Which was why Jakes wanted me to serve in some protector-of-the city role. Only, considering the fact that I wasn’t anything like my father—and the more that I learned, the more certain of that I became—there wasn’t much that I would be able to do to prevent these attacks from occurring.

“Anyway,” I said, “there was something in the shed. A big box.” I stretched my arms apart to show him how large the box in the shed had been. “There was something magical about it. And Devan thinks it was her brother who took it.”

We hadn’t talked much about how, if it
had
been her brother, he was now using some element of painter power. That wasn’t typical for one of the Te’alan, but then again, there was so much about what we’d seen that wasn’t typical.

I couldn’t shake the feeling that things were happening that we didn’t fully understand, but that I would need to understand in order to keep Devan and me safe. Between the Trelking trying to pull me back into his schemes and the Druist Mage on the other side, it felt like we would be pinched any way we went.

Then there was Taylor. She had her own motivations. She’d come from Arcanus, searching for signs of the Elder. And in Conlin, there were plenty of items for her to study.

Jakes turned to Devan. “You have a brother?”

“Sort of,” she said. “He’s kind of adopted. My father treated him as a son for most of his life. Then he sent him to serve along the front. I haven’t seen him since.”

“I am sorry.”

Devan snorted. “We weren’t what you’d call close.”

“Do you have any idea what might have been stored in that storage unit?” I asked Jakes.

“No. If it wasn’t the Elder’s, we might not have known about it. I’ve already told you that Conlin sits at a certain crossroads. That’s the reason he created a place like the Rooster and entrusted his closest friend to watch over it. Many people of power come through here,” Jakes said.

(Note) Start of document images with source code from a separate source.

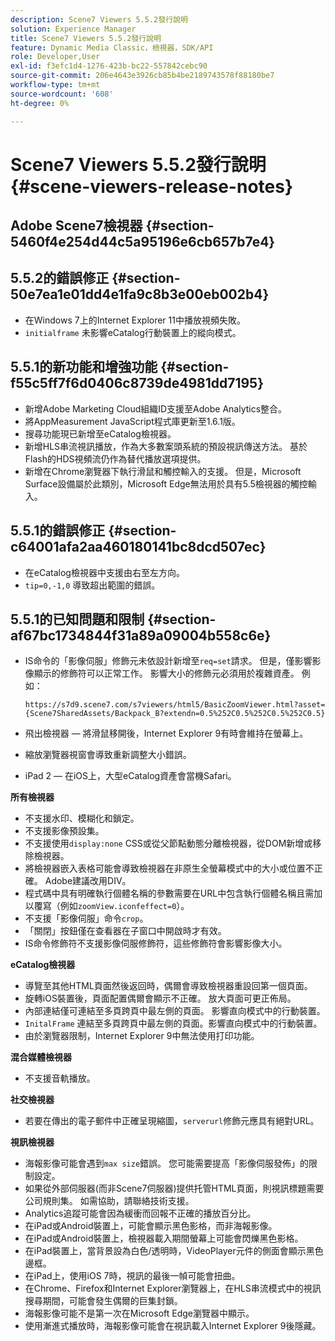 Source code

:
 ```yaml
---
description: Scene7 Viewers 5.5.2發行說明
solution: Experience Manager
title: Scene7 Viewers 5.5.2發行說明
feature: Dynamic Media Classic，檢視器，SDK/API
role: Developer,User
exl-id: f3efc1d4-1276-423b-bc22-557842cebc90
source-git-commit: 206e4643e3926cb85b4be2189743578f88180be7
workflow-type: tm+mt
source-wordcount: '608'
ht-degree: 0%

---
```


# Scene7 Viewers 5.5.2發行說明{#scene-viewers-release-notes}

## Adobe Scene7檢視器 {#section-5460f4e254d44c5a95196e6cb657b7e4}

## 5.5.2的錯誤修正 {#section-50e7ea1e01dd4e1fa9c8b3e00eb002b4}

* 在Windows 7上的Internet Explorer 11中播放視頻失敗。
* `initialframe` 未影響eCatalog行動裝置上的縱向模式。

## 5.5.1的新功能和增強功能 {#section-f55c5ff7f6d0406c8739de4981dd7195}

* 新增Adobe Marketing Cloud組織ID支援至Adobe Analytics整合。
* 將AppMeasurement JavaScript程式庫更新至1.6.1版。
* 搜尋功能現已新增至eCatalog檢視器。
* 新增HLS串流視訊播放，作為大多數案頭系統的預設視訊傳送方法。 基於Flash的HDS視頻流仍作為替代播放選項提供。
* 新增在Chrome瀏覽器下執行滑鼠和觸控輸入的支援。 但是，Microsoft Surface設備屬於此類別，Microsoft Edge無法用於具有5.5檢視器的觸控輸入。

## 5.5.1的錯誤修正 {#section-c64001afa2aa460180141bc8dcd507ec}

* 在eCatalog檢視器中支援由右至左方向。
* `tip=0,-1,0` 導致超出範圍的錯誤。

## 5.5.1的已知問題和限制 {#section-af67bc1734844f31a89a09004b558c6e}

* IS命令的「影像伺服」修飾元未依設計新增至`req=set`請求。 但是，僅影響影像顯示的修飾符可以正常工作。 影響大小的修飾元必須用於複雜資產。 例如：

   `https://s7d9.scene7.com/s7viewers/html5/BasicZoomViewer.html?asset= {Scene7SharedAssets/Backpack_B?extendn=0.5%252C0.5%252C0.5%252C0.5}`

* 飛出檢視器 — 將滑鼠移開後，Internet Explorer 9有時會維持在螢幕上。
* 縮放瀏覽器視窗會導致重新調整大小錯誤。
* iPad 2 — 在iOS上，大型eCatalog資產會當機Safari。

**所有檢視器**

* 不支援水印、模糊化和鎖定。
* 不支援影像預設集。
* 不支援使用`display:none` CSS或從父節點動態分離檢視器，從DOM新增或移除檢視器。
* 將檢視器嵌入表格可能會導致檢視器在非原生全螢幕模式中的大小或位置不正確。 Adobe建議改用DIV。
* 程式碼中具有明確執行個體名稱的參數需要在URL中包含執行個體名稱且需加以覆寫（例如`zoomView.iconfeffect=0`）。
* 不支援「影像伺服」命令`crop`。
* 「關閉」按鈕僅在查看器在子窗口中開啟時才有效。
* IS命令修飾符不支援影像伺服修飾符，這些修飾符會影響影像大小。

**eCatalog檢視器**

* 導覽至其他HTML頁面然後返回時，偶爾會導致檢視器重設回第一個頁面。
* 旋轉iOS裝置後，頁面配置偶爾會顯示不正確。 放大頁面可更正佈局。
* 內部連結僅可連結至多頁跨頁中最左側的頁面。 影響直向模式中的行動裝置。
* `InitalFrame` 連結至多頁跨頁中最左側的頁面。影響直向模式中的行動裝置。
* 由於瀏覽器限制，Internet Explorer 9中無法使用打印功能。

**混合媒體檢視器**

* 不支援音軌播放。

**社交檢視器**

* 若要在傳出的電子郵件中正確呈現縮圖，`serverurl`修飾元應具有絕對URL。

**視訊檢視器**

* 海報影像可能會遇到`max size`錯誤。 您可能需要提高「影像伺服發佈」的限制設定。
* 如果從外部伺服器(而非Scene7伺服器)提供托管HTML頁面，則視訊標題需要公司規則集。 如需協助，請聯絡技術支援。
* Analytics追蹤可能會因為緩衝而回報不正確的播放百分比。
* 在iPad或Android裝置上，可能會顯示黑色影格，而非海報影像。
* 在iPad或Android裝置上，檢視器載入期間螢幕上可能會閃爍黑色影格。
* 在iPad裝置上，當背景設為白色/透明時，VideoPlayer元件的側面會顯示黑色邊框。
* 在iPad上，使用iOS 7時，視訊的最後一幀可能會扭曲。
* 在Chrome、Firefox和Internet Explorer瀏覽器上，在HLS串流模式中的視訊搜尋期間，可能會發生偶爾的巨集封鎖。
* 海報影像可能不是第一次在Microsoft Edge瀏覽器中顯示。
* 使用漸進式播放時，海報影像可能會在視訊載入Internet Explorer 9後隱藏。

We had to figure out what was missing. It was tied to the shardstone box the Trelking wanted, I was sure of it. But how? And what if Jakes was wrong? What if the box taken at the U- Stor
had
been my father’s?

Only one answer came to mind: I needed to speak to someone familiar with the people of power who came through Conlin.

“I think it’s time for me to have a talk with my father’s buddy,” I told them.

13

T
he afternoon had stretched
into evening by the time we got everything together and made our way back over to the Rooster. Devan had taken the most time, making certain to collect a dozen or so of her figurines, the tiny army that she could bring to life, and placing them carefully into a pouch she slung over her shoulder. After setting Taylor down on the sofa in the house, I packed ink into my satchels and made a point of grabbing six or so different charms and stuffing them into my pocket.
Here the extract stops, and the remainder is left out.